→ **Directions**
Copy, from the data below, every line that has "linuxtutorial" in it.

→ **Exercise inputs**
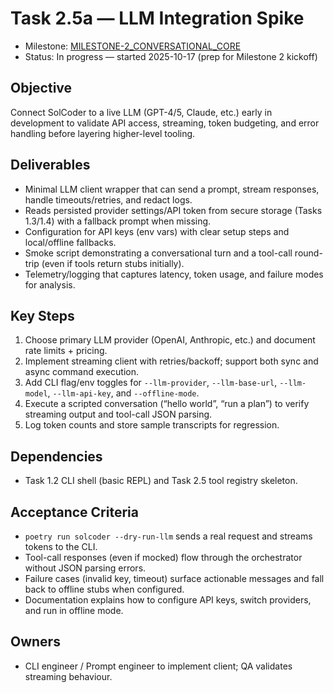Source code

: # Task 2.5a — LLM Integration Spike

- Milestone: [MILESTONE-2_CONVERSATIONAL_CORE](../milestones/MILESTONE-2_CONVERSATIONAL_CORE.md)
- Status: In progress — started 2025-10-17 (prep for Milestone 2 kickoff)

## Objective
Connect SolCoder to a live LLM (GPT-4/5, Claude, etc.) early in development to validate API access, streaming, token budgeting, and error handling before layering higher-level tooling.

## Deliverables
- Minimal LLM client wrapper that can send a prompt, stream responses, handle timeouts/retries, and redact logs.
- Reads persisted provider settings/API token from secure storage (Tasks 1.3/1.4) with a fallback prompt when missing.
- Configuration for API keys (env vars) with clear setup steps and local/offline fallbacks.
- Smoke script demonstrating a conversational turn and a tool-call round-trip (even if tools return stubs initially).
- Telemetry/logging that captures latency, token usage, and failure modes for analysis.

## Key Steps
1. Choose primary LLM provider (OpenAI, Anthropic, etc.) and document rate limits + pricing.
2. Implement streaming client with retries/backoff; support both sync and async command execution.
3. Add CLI flag/env toggles for `--llm-provider`, `--llm-base-url`, `--llm-model`, `--llm-api-key`, and `--offline-mode`.
4. Execute a scripted conversation (“hello world”, “run a plan”) to verify streaming output and tool-call JSON parsing.
5. Log token counts and store sample transcripts for regression.

## Dependencies
- Task 1.2 CLI shell (basic REPL) and Task 2.5 tool registry skeleton.

## Acceptance Criteria
- `poetry run solcoder --dry-run-llm` sends a real request and streams tokens to the CLI.
- Tool-call responses (even if mocked) flow through the orchestrator without JSON parsing errors.
- Failure cases (invalid key, timeout) surface actionable messages and fall back to offline stubs when configured.
- Documentation explains how to configure API keys, switch providers, and run in offline mode.

## Owners
- CLI engineer / Prompt engineer to implement client; QA validates streaming behaviour.
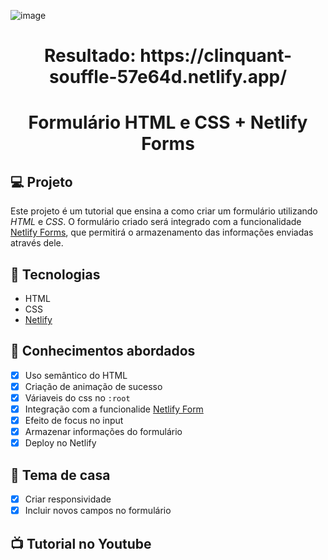 ![image](https://github.com/user-attachments/assets/83475e8d-91ed-43fe-a622-f14f15445328)

<h1 align="center">
  Resultado: https://clinquant-souffle-57e64d.netlify.app/
</h1> 

<h1 align="center">
  Formulário HTML e CSS + Netlify Forms
</h1>

## 💻 Projeto

Este projeto é um tutorial que ensina a como criar um formulário utilizando _HTML_ e _CSS_. O formulário criado será integrado com a funcionalidade [Netlify Forms](https://www.netlify.com/products/forms/), que permitirá o armazenamento das informações enviadas através dele. 

## 🚀 Tecnologias

- HTML
- CSS
- [Netlify](https://www.netlify.com/)

## 📔 Conhecimentos abordados

- [x] Uso semântico do HTML
- [x] Criação de animação de sucesso
- [x] Váriaveis do css no `:root`
- [x] Integração com a funcionalide [Netlify Form](https://www.netlify.com/products/forms/)
- [x] Efeito de focus no input
- [x] Armazenar informações do formulário
- [x] Deploy no Netlify

## 📝 Tema de casa

- [x] Criar responsividade
- [x] Incluir novos campos no formulário

## 📺 Tutorial no Youtube

<a href="https://youtu.be/SpNPeaaUkGA" target="_blank"></a>
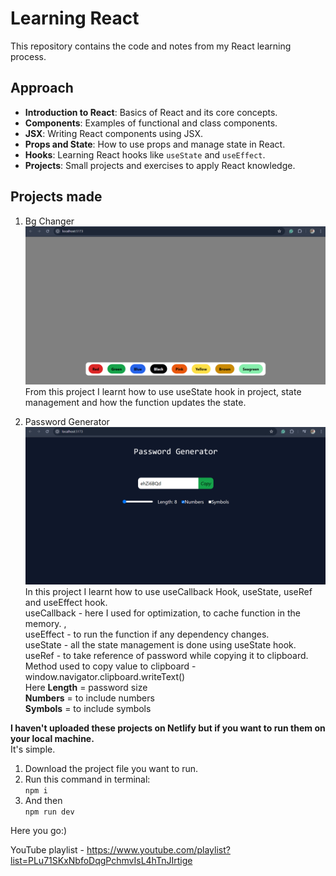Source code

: # Learning React

This repository contains the code and notes from my React learning process.

## Approach
- **Introduction to React**: Basics of React and its core concepts.
- **Components**: Examples of functional and class components.
- **JSX**: Writing React components using JSX.
- **Props and State**: How to use props and manage state in React.
- **Hooks**: Learning React hooks like `useState` and `useEffect`.
- **Projects**: Small projects and exercises to apply React knowledge.

## Projects made
1. Bg Changer
![Background Changer](./images/bgChanger.png "Background Changer")
From this project I learnt how to use useState hook in project, state management and how the function updates the state.

2. Password Generator
![Password Generator](./images/passwordGenerator.png "Password Generator")
In this project I learnt how to use useCallback Hook, useState, useRef and useEffect hook. <br>
useCallback - here I used for optimization, to cache function in the memory. ,<br>
useEffect - to run the function if any dependency changes. <br>
useState - all the state management is done using useState hook.  <br>
useRef - to take reference of password while copying it to clipboard.  <br>
Method used to copy value to clipboard - window.navigator.clipboard.writeText() <br>
Here **Length** = password size <br>
**Numbers** = to include numbers <br>
**Symbols** = to include symbols <br>



**I haven't uploaded these projects on Netlify but if you want to run them on your local machine.** <br>
It's simple. <br>
1. Download the project file you want to run.
2. Run this command in terminal: <br>
`npm i` <br>
3. And then <br>
`npm run dev`

Here you go:)


YouTube playlist - https://www.youtube.com/playlist?list=PLu71SKxNbfoDqgPchmvIsL4hTnJIrtige


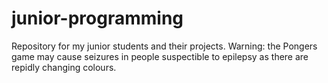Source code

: # junior-programming
Repository for my junior students and their projects.
Warning: the Pongers game may cause seizures in people suspectible to epilepsy as there are repidly changing colours.
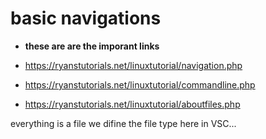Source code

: # basic navigations 

* **these are are the imporant links** 

* https://ryanstutorials.net/linuxtutorial/navigation.php

* https://ryanstutorials.net/linuxtutorial/commandline.php

* https://ryanstutorials.net/linuxtutorial/aboutfiles.php


everything is a file we difine the file type here in VSC...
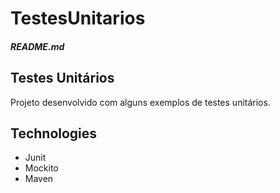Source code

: # TestesUnitarios
<h5>
  README.md
</h5>

<div>
  <article>
       <h1>
          <a id="user-content-readings-application" class="anchor" aria-hidden="true" href="#readings-application"></a>
            Testes Unitários
        </h1>
      <p>Projeto desenvolvido com alguns exemplos de testes unitários.</p>
      <h1><a id="user-content-technologies" class="anchor" aria-hidden="true" href="#technologies"></a>
        Technologies
      </h1>
      <ul>
         <li>Junit</li>
         <li>Mockito</li>
         <li>Maven</li>
      </ul>
    </article>
  </div>
</div>
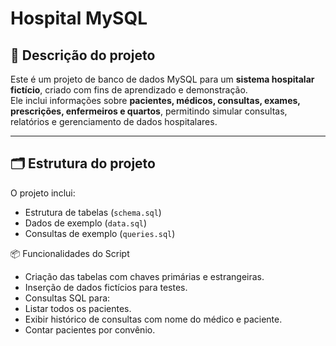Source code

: # Hospital MySQL

## 📌 Descrição do projeto
Este é um projeto de banco de dados MySQL para um **sistema hospitalar fictício**, criado com fins de aprendizado e demonstração.  
Ele inclui informações sobre **pacientes, médicos, consultas, exames, prescrições, enfermeiros e quartos**, permitindo simular consultas, relatórios e gerenciamento de dados hospitalares.

---

## 🗂 Estrutura do projeto
O projeto inclui:
- Estrutura de tabelas (`schema.sql`)  
- Dados de exemplo (`data.sql`)  
- Consultas de exemplo (`queries.sql`)

📦 Funcionalidades do Script
- Criação das tabelas com chaves primárias e estrangeiras.
- Inserção de dados fictícios para testes.
- Consultas SQL para:
- Listar todos os pacientes.
- Exibir histórico de consultas com nome do médico e paciente.
- Contar pacientes por convênio.
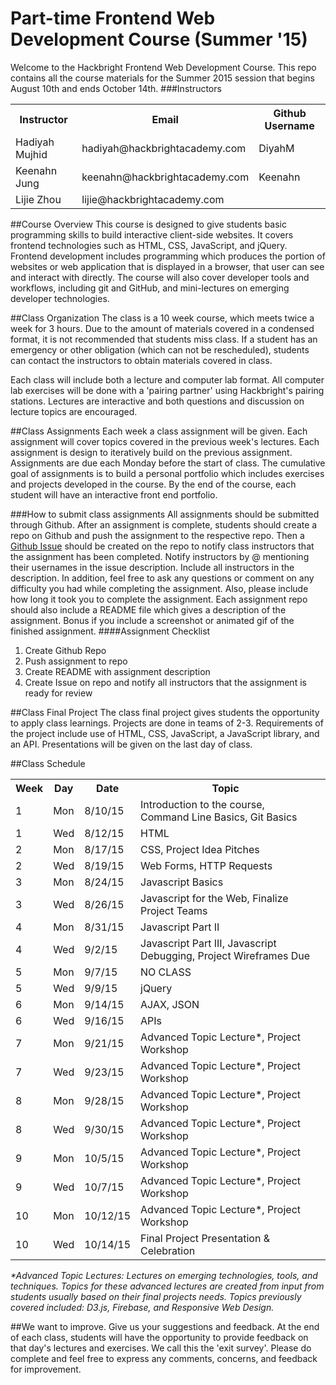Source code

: # Part-time Frontend Web Development Course (Summer '15)
Welcome to the Hackbright Frontend Web Development Course. This repo contains all the course materials for the Summer 2015 session that begins August 10th and ends October 14th.
###Instructors
<table>
	<tr>
		<th>Instructor</th>
		<th>Email</th>
		<th>Github Username</th>
	</tr>
	<tr>
		<td>Hadiyah Mujhid</td>
		<td>hadiyah@hackbrightacademy.com</td>
		<td>DiyahM</td>
	</tr>
	<tr>
		<td>Keenahn Jung</td>
		<td>keenahn@hackbrightacademy.com</td>
		<td>Keenahn</td>
	</tr>
	<tr>
		<td>Lijie Zhou</td>
		<td>lijie@hackbrightacademy.com</td>
		<td></td>
	</tr>
</table>

##Course Overview
This course is designed to give students basic programming skills to build interactive client-side websites. It covers frontend technologies such as HTML, CSS, JavaScript, and jQuery. Frontend development includes programming which produces the portion of websites or web application that is displayed in a browser, that user can see and interact with directly. The course will also cover developer tools and workflows, including git and GitHub, and mini-lectures on emerging developer technologies.

##Class Organization
The class is a 10 week course, which meets twice a week for 3 hours. Due to the amount of materials covered in a condensed format, it is not recommended that students miss class. If a student has an emergency or other obligation (which can not be rescheduled), students can contact the instructors to obtain materials covered in class.

Each class will include both a lecture and computer lab format. All computer lab exercises will be done with a 'pairing partner' using Hackbright's pairing stations. Lectures are interactive and both questions and discussion on lecture topics are encouraged.  

##Class Assignments
Each week a class assignment will be given. Each assignment will cover topics covered in the previous week's lectures. Each assignment is design to iteratively build on the previous assignment. Assignments are due each Monday before the start of class. The cumulative goal of assignments is to build a personal portfolio which includes exercises and projects developed in the course. By the end of the course, each student will have an interactive front end portfolio.

###How to submit class assignments
All assignments should be submitted through Github. After an assignment is complete, students should create a repo on Github and push the assignment to the respective repo. Then a [Github Issue](https://guides.github.com/features/issues/) should be created on the repo to notify class instructors that the assignment has been completed. Notify instructors by @ mentioning their usernames in the issue description. Include all instructors in the description. In addition, feel free to ask any questions or comment on any difficulty you had while completing the assignment. Also, please include how long it took you to complete the assignment. Each assignment repo should also include a README file which gives a description of the assignment. Bonus if you include a screenshot or animated gif of the finished assignment.
####Assignment Checklist
1. Create Github Repo
2. Push assignment to repo
3. Create README with assignment description
4. Create Issue on repo and notify all instructors that the assignment is ready for review

##Class Final Project
The class final project gives students the opportunity to apply class learnings. Projects are done in teams of 2-3. Requirements of the project include use of HTML, CSS, JavaScript, a JavaScript library, and an API. Presentations will be given on the last day of class. 

##Class Schedule
<table>
	<tr>
		<th>Week</th>
		<th>Day</th>
		<th>Date</th>
		<th>Topic<th>
	</tr>
	<tr>
		<td>1</td>
		<td>Mon</td>
		<td>8/10/15</td>
		<td>Introduction to the course, Command Line Basics, Git Basics</td>
	</tr>
	<tr>
		<td>1</td>
		<td>Wed</td>
		<td>8/12/15</td>
		<td>HTML</td>
	</tr>
	<tr>
		<td>2</td>
		<td>Mon</td>
		<td>8/17/15</td>
		<td>CSS, Project Idea Pitches</td>
	</tr>
	<tr>
		<td>2</td>
		<td>Wed</td>
		<td>8/19/15</td>
		<td>Web Forms, HTTP Requests</td>
	</tr>
	<tr>
		<td>3</td>
		<td>Mon</td>
		<td>8/24/15</td>
		<td>Javascript Basics</td>
	</tr>
	<tr>
		<td>3</td>
		<td>Wed</td>
		<td>8/26/15</td>
		<td>Javascript for the Web, Finalize Project Teams</td>
	</tr>
	<tr>
		<td>4</td>
		<td>Mon</td>
		<td>8/31/15</td>
		<td>Javascript Part II</td>
	</tr>
	<tr>
		<td>4</td>
		<td>Wed</td>
		<td>9/2/15</td>
		<td>Javascript Part III, Javascript Debugging, Project Wireframes Due</td>
	</tr>
	<tr>
		<td>5</td>
		<td>Mon</td>
		<td>9/7/15</td>
		<td>NO CLASS</td>
	</tr>
	<tr>
		<td>5</td>
		<td>Wed</td>
		<td>9/9/15</td>
		<td>jQuery</td>
	</tr>
	<tr>
		<td>6</td>
		<td>Mon</td>
		<td>9/14/15</td>
		<td>AJAX, JSON</td>
	</tr>
	<tr>
		<td>6</td>
		<td>Wed</td>
		<td>9/16/15</td>
		<td>APIs</td>
	</tr>
	<tr>
		<td>7</td>
		<td>Mon</td>
		<td>9/21/15</td>
		<td>Advanced Topic Lecture*, Project Workshop</td>
	</tr>
	<tr>
		<td>7</td>
		<td>Wed</td>
		<td>9/23/15</td>
		<td>Advanced Topic Lecture*, Project Workshop</td>
	</tr>
	<tr>
		<td>8</td>
		<td>Mon</td>
		<td>9/28/15</td>
		<td>Advanced Topic Lecture*, Project Workshop</td>
	</tr>
	<tr>
		<td>8</td>
		<td>Wed</td>
		<td>9/30/15</td>
		<td>Advanced Topic Lecture*, Project Workshop</td>
	</tr>
	<tr>
		<td>9</td>
		<td>Mon</td>
		<td>10/5/15</td>
		<td>Advanced Topic Lecture*, Project Workshop</td>
	</tr>
	<tr>
		<td>9</td>
		<td>Wed</td>
		<td>10/7/15</td>
		<td>Advanced Topic Lecture*, Project Workshop</td>
	</tr>
	<tr>
		<td>10</td>
		<td>Mon</td>
		<td>10/12/15</td>
		<td>Advanced Topic Lecture*, Project Workshop</td>
	</tr>
	<tr>
		<td>10</td>
		<td>Wed</td>
		<td>10/14/15</td>
		<td>Final Project Presentation & Celebration</td>
	</tr>
</table>
<i>*Advanced Topic Lectures: Lectures on emerging technologies, tools, and techniques. Topics for these advanced lectures are created from input from students usually based on their final projects needs. Topics previously covered included: D3.js, Firebase, and Responsive Web Design.</i>

##We want to improve. Give us your suggestions and feedback.
At the end of each class, students will have the opportunity to provide feedback on that day's lectures and exercises. We call this the 'exit survey'. Please do complete and feel free to express any comments, concerns, and feedback for improvement.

→ **Exercise result**
* https://ryanstutorials.net/linuxtutorial/navigation.php
* https://ryanstutorials.net/linuxtutorial/commandline.php
* https://ryanstutorials.net/linuxtutorial/aboutfiles.php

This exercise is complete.